Mr Justice O'Sullivan was addressing the Central Criminal Court following what he called his "reluctant ruling" to discharge the jury in the trial of a 61-year-old Tipperary man accused of raping and sexually assaulting his niece.
The trial, in which the man was charged with 79 counts of sexually assaulting her from the time she was eight and one count of raping her on April 12th, 1999, collapsed on its 14th day when Mr Justice O'Sullivan acceded to an application by Mr Hugh Hartnett SC, defending, to discharge the jury.
Earlier, the judge consented to an application by Mr Hartnett to direct the jury to enter a not-guilty verdict on 78 counts of sexual assault on grounds of non-availability of forensic evidence as opposed to therapeutic medical examination.
During the trial, the court heard that the doctor who examined the victim of the alleged rape did not take photographic evidence.
The doctor told Ms Miriam Reynolds SC, prosecuting, that her primary concern was for her young patient who was 15 years old at the time of the incident.

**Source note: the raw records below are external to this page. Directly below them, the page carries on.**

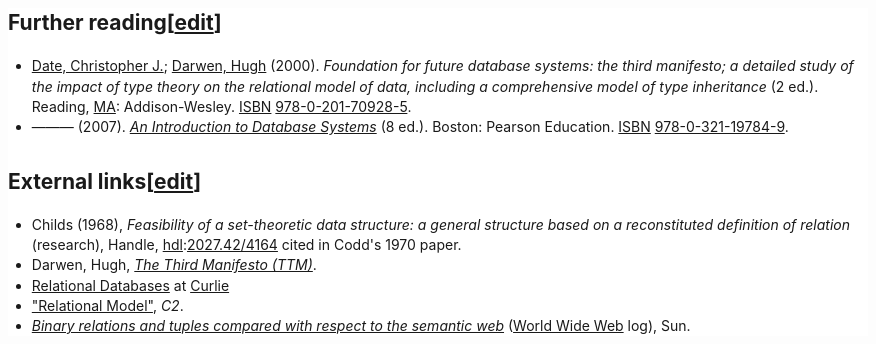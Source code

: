 ## Further reading\[[edit][213]\]

-   [Date, Christopher J.][214]; [Darwen, Hugh][215] (2000). *Foundation for future database systems: the third manifesto; a detailed study of the impact of type theory on the relational model of data, including a comprehensive model of type inheritance* (2 ed.). Reading, [MA][216]: Addison-Wesley. [ISBN][217] [978-0-201-70928-5][218].
-   ——— (2007). [*An Introduction to Database Systems*][219] (8 ed.). Boston: Pearson Education. [ISBN][220] [978-0-321-19784-9][221].

## External links\[[edit][222]\]

-   Childs (1968), *Feasibility of a set-theoretic data structure: a general structure based on a reconstituted definition of relation* (research), Handle, [hdl][223]:[2027.42/4164][224] cited in Codd's 1970 paper.
-   Darwen, Hugh, [*The Third Manifesto (TTM)*][225].
-   [Relational Databases][226] at [Curlie][227]
-   ["Relational Model"][228], *C2*.
-   [*Binary relations and tuples compared with respect to the semantic web*][229] ([World Wide Web][230] log), Sun.

[1]: https://en.wikipedia.org/wiki/Database "Database"
[2]: https://en.wikipedia.org/wiki/Data "Data"
[3]: https://en.wikipedia.org/wiki/Structure_(mathematical_logic) "Structure (mathematical logic)"
[4]: https://en.wikipedia.org/wiki/First-order_logic "First-order logic"
[5]: https://en.wikipedia.org/wiki/Edgar_F._Codd "Edgar F. Codd"
[6]: https://en.wikipedia.org/wiki/Relational_model#cite_note-1
[7]: https://en.wikipedia.org/wiki/Relational_model#cite_note-codd1970-2
[8]: https://en.wikipedia.org/wiki/Tuple "Tuple"
[9]: https://en.wikipedia.org/wiki/Relation_(database) "Relation (database)"
[10]: https://en.wikipedia.org/wiki/Relational_database "Relational database"
[11]: https://en.wikipedia.org/wiki/Declarative_programming "Declarative programming"
[12]: https://en.wikipedia.org/wiki/SQL "SQL"
[13]: https://en.wikipedia.org/wiki/Database_schema "Database schema"
[14]: https://en.wikipedia.org/wiki/Relational_model#SQL_and_the_relational_model
[15]: https://en.wikipedia.org/wiki/Relational_model#cite_note-3
[16]: https://en.wikipedia.org/w/index.php?title=Relational_model&action=edit&section=1 "Edit section: Overview"
[17]: https://en.wikipedia.org/wiki/Predicate_(mathematical_logic) "Predicate (mathematical logic)"
[18]: https://en.wikipedia.org/wiki/Constraint_(database) "Constraint (database)"
[19]: https://en.wikipedia.org/wiki/Model_(logic) "Model (logic)"
[20]: https://en.wikipedia.org/wiki/Relation_(database) "Relation (database)"
[21]: https://en.wikipedia.org/wiki/Database_query "Database query"
[22]: https://en.wikipedia.org/wiki/File:Relational_model_concepts.png
[23]: https://en.wikipedia.org/w/index.php?title=Relational_model&action=edit&section=2 "Edit section: Alternatives"
[24]: https://en.wikipedia.org/wiki/Database_model "Database model"
[25]: https://en.wikipedia.org/wiki/Hierarchical_database_model "Hierarchical database model"
[26]: https://en.wikipedia.org/wiki/Network_model "Network model"
[27]: https://en.wikipedia.org/wiki/System "System"
[28]: https://en.wikipedia.org/wiki/Data_center "Data center"
[29]: https://en.wikipedia.org/wiki/Object_database "Object database"
[30]: https://en.wikipedia.org/w/index.php?title=Relational_model&action=edit&section=3 "Edit section: Implementation"
[31]: https://en.wikipedia.org/wiki/Edgar_F._Codd "Edgar F. Codd"
[32]: https://en.wikipedia.org/wiki/Christopher_J._Date "Christopher J. Date"
[33]: https://en.wikipedia.org/wiki/Hugh_Darwen "Hugh Darwen"
[34]: https://en.wikipedia.org/wiki/Rel_(DBMS) "Rel (DBMS)"
[35]: https://en.wikipedia.org/wiki/Wikipedia:Citation_needed "Wikipedia:Citation needed"
[36]: https://en.wikipedia.org/wiki/Cloud_database "Cloud database"
[37]: https://en.wikipedia.org/wiki/Wikipedia:Citation_needed "Wikipedia:Citation needed"
[38]: https://en.wikipedia.org/w/index.php?title=Relational_model&action=edit&section=4 "Edit section: History"
[39]: https://en.wikipedia.org/wiki/Edgar_F._Codd "Edgar F. Codd"
[40]: https://en.wikipedia.org/wiki/Christopher_J._Date "Christopher J. Date"
[41]: https://en.wikipedia.org/wiki/Hugh_Darwen "Hugh Darwen"
[42]: https://en.wikipedia.org/wiki/The_Third_Manifesto "The Third Manifesto"
[43]: https://en.wikipedia.org/wiki/Object-oriented "Object-oriented"
[44]: https://en.wikipedia.org/w/index.php?title=Relational_model&action=edit&section=5 "Edit section: Controversies"
[45]: https://en.wikipedia.org/wiki/Three-valued_logic "Three-valued logic"
[46]: https://en.wikipedia.org/wiki/Null_(SQL) "Null (SQL)"
[47]: https://en.wikipedia.org/wiki/Relational_model#cite_note-4
[48]: https://en.wikipedia.org/wiki/Relational_model#cite_note-5
[49]: https://en.wikipedia.org/w/index.php?title=Relational_model&action=edit&section=6 "Edit section: Topics"
[50]: https://en.wikipedia.org/wiki/Data "Data"
[51]: https://en.wikipedia.org/wiki/Arity "Arity"
[52]: https://en.wikipedia.org/wiki/Relation_(database) "Relation (database)"
[53]: https://en.wikipedia.org/wiki/Subset "Subset"
[54]: https://en.wikipedia.org/wiki/Cartesian_product "Cartesian product"
[55]: https://en.wikipedia.org/wiki/Reasoning "Reasoning"
[56]: https://en.wikipedia.org/wiki/Predicate_logic "Predicate logic"
[57]: https://en.wikipedia.org/wiki/Evaluation "Evaluation"
[58]: https://en.wikipedia.org/wiki/Proposition "Proposition"
[59]: https://en.wikipedia.org/wiki/Null_(SQL) "Null (SQL)"
[60]: https://en.wikipedia.org/wiki/Relational_calculus "Relational calculus"
[61]: https://en.wikipedia.org/wiki/Relational_algebra "Relational algebra"
[62]: https://en.wikipedia.org/wiki/Expressive_power_(computer_science) "Expressive power (computer science)"
[63]: https://en.wikipedia.org/wiki/Information "Information"
[64]: https://en.wikipedia.org/wiki/Constraint_(database) "Constraint (database)"
[65]: https://en.wikipedia.org/wiki/Database_normalization "Database normalization"
[66]: https://en.wikipedia.org/wiki/Logical_equivalence "Logical equivalence"
[67]: https://en.wikipedia.org/wiki/Access_plan "Access plan"

[68]: https://en.wikipedia.org/wiki/DBMS "DBMS"
[69]: https://en.wikipedia.org/wiki/Performance_tuning "Performance tuning"
[70]: https://en.wikipedia.org/wiki/Data_domain "Data domain"
[71]: https://en.wikipedia.org/wiki/Data_type "Data type"
[72]: https://en.wikipedia.org/wiki/Tuple "Tuple"
[73]: https://en.wikipedia.org/wiki/Set_(mathematics) "Set (mathematics)"
[74]: https://en.wikipedia.org/wiki/Attribute_(computing) "Attribute (computing)"
[75]: https://en.wikipedia.org/wiki/Set_(mathematics) "Set (mathematics)"
[76]: https://en.wikipedia.org/wiki/Tuple "Tuple"
[77]: https://en.wikipedia.org/wiki/Edgar_F._Codd "Edgar F. Codd"
[78]: https://en.wikipedia.org/wiki/Relational_model#cite_note-codd1970-2
[79]: https://en.wikipedia.org/wiki/Edgar_F._Codd "Edgar F. Codd"
[80]: https://en.wikipedia.org/wiki/Wikipedia:Citation_needed "Wikipedia:Citation needed"
[81]: https://en.wikipedia.org/wiki/Cartesian_product "Cartesian product"
[82]: https://en.wikipedia.org/wiki/Commutative_operation "Commutative operation"
[83]: https://en.wikipedia.org/wiki/Table_(database) "Table (database)"
[84]: https://en.wikipedia.org/wiki/Row_(database) "Row (database)"
[85]: https://en.wikipedia.org/wiki/Relvar "Relvar"
[86]: https://en.wikipedia.org/wiki/Information_Principle "Information Principle"
[87]: https://en.wikipedia.org/wiki/Information "Information"
[88]: https://en.wikipedia.org/wiki/Relational_database "Relational database"
[89]: https://en.wikipedia.org/wiki/Constraint_(database) "Constraint (database)"
[90]: https://en.wikipedia.org/wiki/DBMS "DBMS"
[91]: https://en.wikipedia.org/wiki/Wikipedia:Citation_needed "Wikipedia:Citation needed"
[92]: https://en.wikipedia.org/wiki/Candidate_key "Candidate key"
[93]: https://en.wikipedia.org/wiki/Superkey "Superkey"
[94]: https://en.wikipedia.org/wiki/Foreign_key "Foreign key"
[95]: https://en.wikipedia.org/w/index.php?title=Relational_model&action=edit&section=7 "Edit section: Interpretation"
[96]: https://en.wikipedia.org/wiki/Relation_(database) "Relation (database)"
[97]: https://en.wikipedia.org/wiki/Extension_(predicate_logic) "Extension (predicate logic)"
[98]: https://en.wikipedia.org/wiki/Predicate_(logic) "Predicate (logic)"
[99]: https://en.wikipedia.org/wiki/Proposition "Proposition"
[100]: https://en.wikipedia.org/wiki/Free_variable "Free variable"
[101]: https://en.wikipedia.org/wiki/Bijection "Bijection"
[102]: https://en.wikipedia.org/wiki/Closed_world_assumption "Closed world assumption"
[103]: https://en.wikipedia.org/wiki/Relational_model#Set-theoretic_formulation "Relational model"
[104]: https://en.wikipedia.org/w/index.php?title=Relational_model&action=edit&section=8 "Edit section: Application to databases"
[105]: https://en.wikipedia.org/wiki/Data_domain "Data domain"
[106]: https://en.wikipedia.org/wiki/Column_(database) "Column (database)"
[107]: https://en.wikipedia.org/wiki/Tuple "Tuple"
[108]: https://en.wikipedia.org/wiki/Row_(database) "Row (database)"
[109]: https://en.wikipedia.org/wiki/Relation_(database) "Relation (database)"
[110]: https://en.wikipedia.org/wiki/Table_(database) "Table (database)"
[111]: https://en.wikipedia.org/wiki/Relvar "Relvar"
[112]: https://en.wikipedia.org/w/index.php?title=Relational_model&action=edit&section=9 "Edit section: SQL and the relational model"
[113]: https://en.wikipedia.org/wiki/Standardization "Standardization"
[114]: https://en.wikipedia.org/wiki/Relational_database "Relational database"
[115]: https://en.wikipedia.org/wiki/International_Organization_for_Standardization "International Organization for Standardization"
[116]: https://en.wikipedia.org/wiki/Wikipedia:Manual_of_Style/Words_to_watch#Unsupported_attributions "Wikipedia:Manual of Style/Words to watch"
[117]: https://en.wikipedia.org/wiki/Relation_(database) "Relation (database)"
[118]: https://en.wikipedia.org/wiki/View_(database) "View (database)"
[119]: https://en.wikipedia.org/wiki/Cardinality_(SQL_statements) "Cardinality (SQL statements)"
[120]: https://en.wikipedia.org/wiki/Three-valued_logic "Three-valued logic"
[121]: https://en.wikipedia.org/wiki/Truth_value "Truth value"
[122]: https://en.wikipedia.org/wiki/Law_of_excluded_middle "Law of excluded middle"
[123]: https://en.wikipedia.org/wiki/Wikipedia:Citation_needed "Wikipedia:Citation needed"
[124]: https://en.wikipedia.org/wiki/Database_normalization "Database normalization"
[125]: https://en.wikipedia.org/w/index.php?title=Relational_model&action=edit&section=10 "Edit section: Relational operations"
[126]: https://en.wikipedia.org/wiki/Database_query "Database query"
[127]: https://en.wikipedia.org/wiki/Join_(SQL) "Join (SQL)"
[128]: https://en.wikipedia.org/wiki/Cartesian_product "Cartesian product"
[129]: https://en.wikipedia.org/wiki/Query_optimizer "Query optimizer"
[130]: https://en.wikipedia.org/wiki/Relation_(database) "Relation (database)"
[131]: https://en.wikipedia.org/w/index.php?title=Relational_model&action=edit&section=11 "Edit section: Database normalization"
[132]: https://en.wikipedia.org/wiki/Relation_(database) "Relation (database)"
[133]: https://en.wikipedia.org/wiki/First_normal_form "First normal form"
[134]: https://en.wikipedia.org/wiki/Relational_model#cite_note-Normalization-6
[135]: https://en.wikipedia.org/w/index.php?title=Relational_model&action=edit&section=12 "Edit section: Examples"
[136]: https://en.wikipedia.org/w/index.php?title=Relational_model&action=edit&section=13 "Edit section: Database"
[137]: https://en.wikipedia.org/wiki/Relvar "Relvar"
[138]: https://en.wikipedia.org/wiki/Relation_(database) "Relation (database)"
[139]: https://en.wikipedia.org/wiki/Design "Design"
[140]: https://en.wikipedia.org/wiki/Candidate_key "Candidate key"
[141]: https://en.wikipedia.org/wiki/Foreign_key "Foreign key"
[142]: https://en.wikipedia.org/wiki/Candidate_key "Candidate key"
[143]: https://en.wikipedia.org/wiki/Primary_key "Primary key"
[144]: https://en.wikipedia.org/wiki/Preference "Preference"
[145]: https://en.wikipedia.org/wiki/Alternate_key "Alternate key"
[146]: https://en.wikipedia.org/wiki/Identifier "Identifier"
[147]: https://en.wikipedia.org/wiki/Tuple "Tuple"
[148]: https://en.wikipedia.org/wiki/Relation_(database) "Relation (database)"
[149]: https://en.wikipedia.org/wiki/Bag_(mathematics) "Bag (mathematics)"
[150]: https://en.wikipedia.org/wiki/Set_(mathematics) "Set (mathematics)"
[151]: https://en.wikipedia.org/w/index.php?title=Relational_model&action=edit&section=14 "Edit section: Customer relation"
[152]: https://en.wikipedia.org/wiki/DBMS "DBMS"
[153]: https://en.wikipedia.org/wiki/Database_transaction "Database transaction"
[154]: https://en.wikipedia.org/wiki/Database "Database"
[155]: https://en.wikipedia.org/wiki/Database_integrity "Database integrity"
[156]: https://en.wikipedia.org/wiki/Foreign_key "Foreign key"
[157]: https://en.wikipedia.org/wiki/Integrity_constraint "Integrity constraint"
[158]: https://en.wikipedia.org/wiki/Value_(computer_science) "Value (computer science)"
[159]: https://en.wikipedia.org/w/index.php?title=Attribute_set&action=edit&redlink=1 "Attribute set (page does not exist)"
[160]: https://en.wikipedia.org/wiki/Candidate_key "Candidate key"
[161]: https://en.wikipedia.org/wiki/Relation_(database) "Relation (database)"
[162]: https://en.wikipedia.org/wiki/Join_(SQL) "Join (SQL)"
[163]: https://en.wikipedia.org/wiki/Operation_(mathematics) "Operation (mathematics)"
[164]: https://en.wikipedia.org/wiki/Information "Information"
[165]: https://en.wikipedia.org/w/index.php?title=Restriction_condition&action=edit&redlink=1 "Restriction condition (page does not exist)"
[166]: https://en.wikipedia.org/wiki/Information_retrieval "Information retrieval"
[167]: https://en.wikipedia.org/wiki/Database_design "Database design"
[168]: https://en.wikipedia.org/wiki/Many-to-many_(data_model) "Many-to-many (data model)"
[169]: https://en.wikipedia.org/wiki/Role "Role"
[170]: https://en.wikipedia.org/w/index.php?title=One-to-many_relationship&action=edit&redlink=1 "One-to-many relationship (page does not exist)"
[171]: https://en.wikipedia.org/w/index.php?title=Relational_model&action=edit&section=15 "Edit section: Set-theoretic formulation"
[172]: https://en.wikipedia.org/wiki/Relation_(database) "Relation (database)"
[173]: https://en.wikipedia.org/wiki/Tuple "Tuple"
[174]: https://en.wikipedia.org/wiki/Partial_function "Partial function"
[175]: https://en.wikipedia.org/wiki/Projection_(relational_algebra) "Projection (relational algebra)"
[176]: https://en.wikipedia.org/wiki/Finite_set "Finite set"
[177]: https://en.wikipedia.org/wiki/Relation_(database) "Relation (database)"
[178]: https://en.wikipedia.org/wiki/First-order_logic "First-order logic"
[179]: https://en.wikipedia.org/wiki/Logical_schema "Logical schema"
[180]: https://en.wikipedia.org/wiki/Constraint_(database) "Constraint (database)"
[181]: https://en.wikipedia.org/w/index.php?title=Relational_model&action=edit&section=16 "Edit section: Key constraints and functional dependencies"
[182]: https://en.wikipedia.org/wiki/Constraint_(database) "Constraint (database)"
[183]: https://en.wikipedia.org/wiki/Superkey "Superkey"
[184]: https://en.wikipedia.org/wiki/Candidate_key "Candidate key"
[185]: https://en.wikipedia.org/wiki/Proper_subset "Proper subset"
[186]: https://en.wikipedia.org/wiki/Functional_dependency "Functional dependency"
[187]: https://en.wikipedia.org/wiki/Armstrong%27s_axioms "Armstrong's axioms"
[188]: https://en.wikipedia.org/w/index.php?title=Relational_model&action=edit&section=17 "Edit section: Algorithm to derive candidate keys from functional dependencies"
[189]: https://en.wikipedia.org/w/index.php?title=Relational_model&action=edit&section=18 "Edit section: See also"
[190]: https://en.wikipedia.org/w/index.php?title=Relational_model&action=edit&section=19 "Edit section: References"
[191]: https://en.wikipedia.org/wiki/Relational_model#cite_ref-1 "Jump up"
[192]: https://en.wikipedia.org/wiki/Relational_model#cite_ref-codd1970_2-0
[193]: https://en.wikipedia.org/wiki/Relational_model#cite_ref-codd1970_2-1
[194]: https://web.archive.org/web/20070612235326/http://www.acm.org/classics/nov95/toc.html
[195]: https://en.wikipedia.org/wiki/Communications_of_the_ACM "Communications of the ACM"
[196]: https://en.wikipedia.org/wiki/Doi_(identifier) "Doi (identifier)"
[197]: https://doi.org/10.1145%2F362384.362685
[198]: https://en.wikipedia.org/wiki/S2CID_(identifier) "S2CID (identifier)"
[199]: https://api.semanticscholar.org/CorpusID:207549016
[200]: http://www.acm.org/classics/nov95/toc.html
[201]: https://en.wikipedia.org/wiki/Relational_model#cite_ref-3 "Jump up"
[202]: https://en.wikipedia.org/wiki/ISBN_(identifier) "ISBN (identifier)"
[203]: https://en.wikipedia.org/wiki/Special:BookSources/978-0-201-14192-4 "Special:BookSources/978-0-201-14192-4"
[204]: https://en.wikipedia.org/wiki/Relational_model#cite_ref-4 "Jump up"
[205]: https://en.wikipedia.org/wiki/ISBN_(identifier) "ISBN (identifier)"
[206]: https://en.wikipedia.org/wiki/Special:BookSources/978-1-59059-746-0 "Special:BookSources/978-1-59059-746-0"
[207]: https://en.wikipedia.org/wiki/Relational_model#cite_ref-5 "Jump up"
[208]: https://archive.org/details/introductiontoda0000date
[209]: https://archive.org/details/introductiontoda0000date/page/592
[210]: https://en.wikipedia.org/wiki/ISBN_(identifier) "ISBN (identifier)"
[211]: https://en.wikipedia.org/wiki/Special:BookSources/978-0-321-19784-9 "Special:BookSources/978-0-321-19784-9"
[212]: https://en.wikipedia.org/wiki/Relational_model#cite_ref-Normalization_6-0 "Jump up"
[213]: https://en.wikipedia.org/w/index.php?title=Relational_model&action=edit&section=20 "Edit section: Further reading"
[214]: https://en.wikipedia.org/wiki/Christopher_J_Date "Christopher J Date"
[215]: https://en.wikipedia.org/wiki/Hugh_Darwen "Hugh Darwen"
[216]: https://en.wikipedia.org/wiki/Massachusetts "Massachusetts"
[217]: https://en.wikipedia.org/wiki/ISBN_(identifier) "ISBN (identifier)"
[218]: https://en.wikipedia.org/wiki/Special:BookSources/978-0-201-70928-5 "Special:BookSources/978-0-201-70928-5"
[219]: https://archive.org/details/introductiontoda0000date
[220]: https://en.wikipedia.org/wiki/ISBN_(identifier) "ISBN (identifier)"
[221]: https://en.wikipedia.org/wiki/Special:BookSources/978-0-321-19784-9 "Special:BookSources/978-0-321-19784-9"
[222]: https://en.wikipedia.org/w/index.php?title=Relational_model&action=edit&section=21 "Edit section: External links"
[223]: https://en.wikipedia.org/wiki/Hdl_(identifier) "Hdl (identifier)"
[224]: https://hdl.handle.net/2027.42%2F4164
[225]: http://www.thethirdmanifesto.com/
[226]: https://curlie.org/Computers/Software/Databases/Relational
[227]: https://en.wikipedia.org/wiki/Curlie "Curlie"
[228]: http://c2.com/cgi/wiki?RelationalModel
[229]: http://blogs.sun.com/bblfish/entry/why_binary_relations_beat_tuples
[230]: https://en.wikipedia.org/wiki/World_Wide_Web "World Wide Web"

However, an expert witness for the defence, Dr Steven Robinson, a Manchester police surgeon, told the court that the doctor had "let the authorities down badly" by not informing them that her examination of the girl was purely therapeutic rather than a combination of both forensic and therapeutic examination which he claimed is "the modern medical practice".
Dr Robinson said he was unable to give an independent opinion of the doctor's findings without the necessary photographic evidence.
Mr Hartnett then applied for the discharge of the jury on the remaining charge of rape and sexual assault as the jury had evidence in relation to the 78 charges, which he submitted would not have been admissible in the trial of the two remaining counts alone.
A date is to be fixed on February 28th for a new trial on the two remaining counts.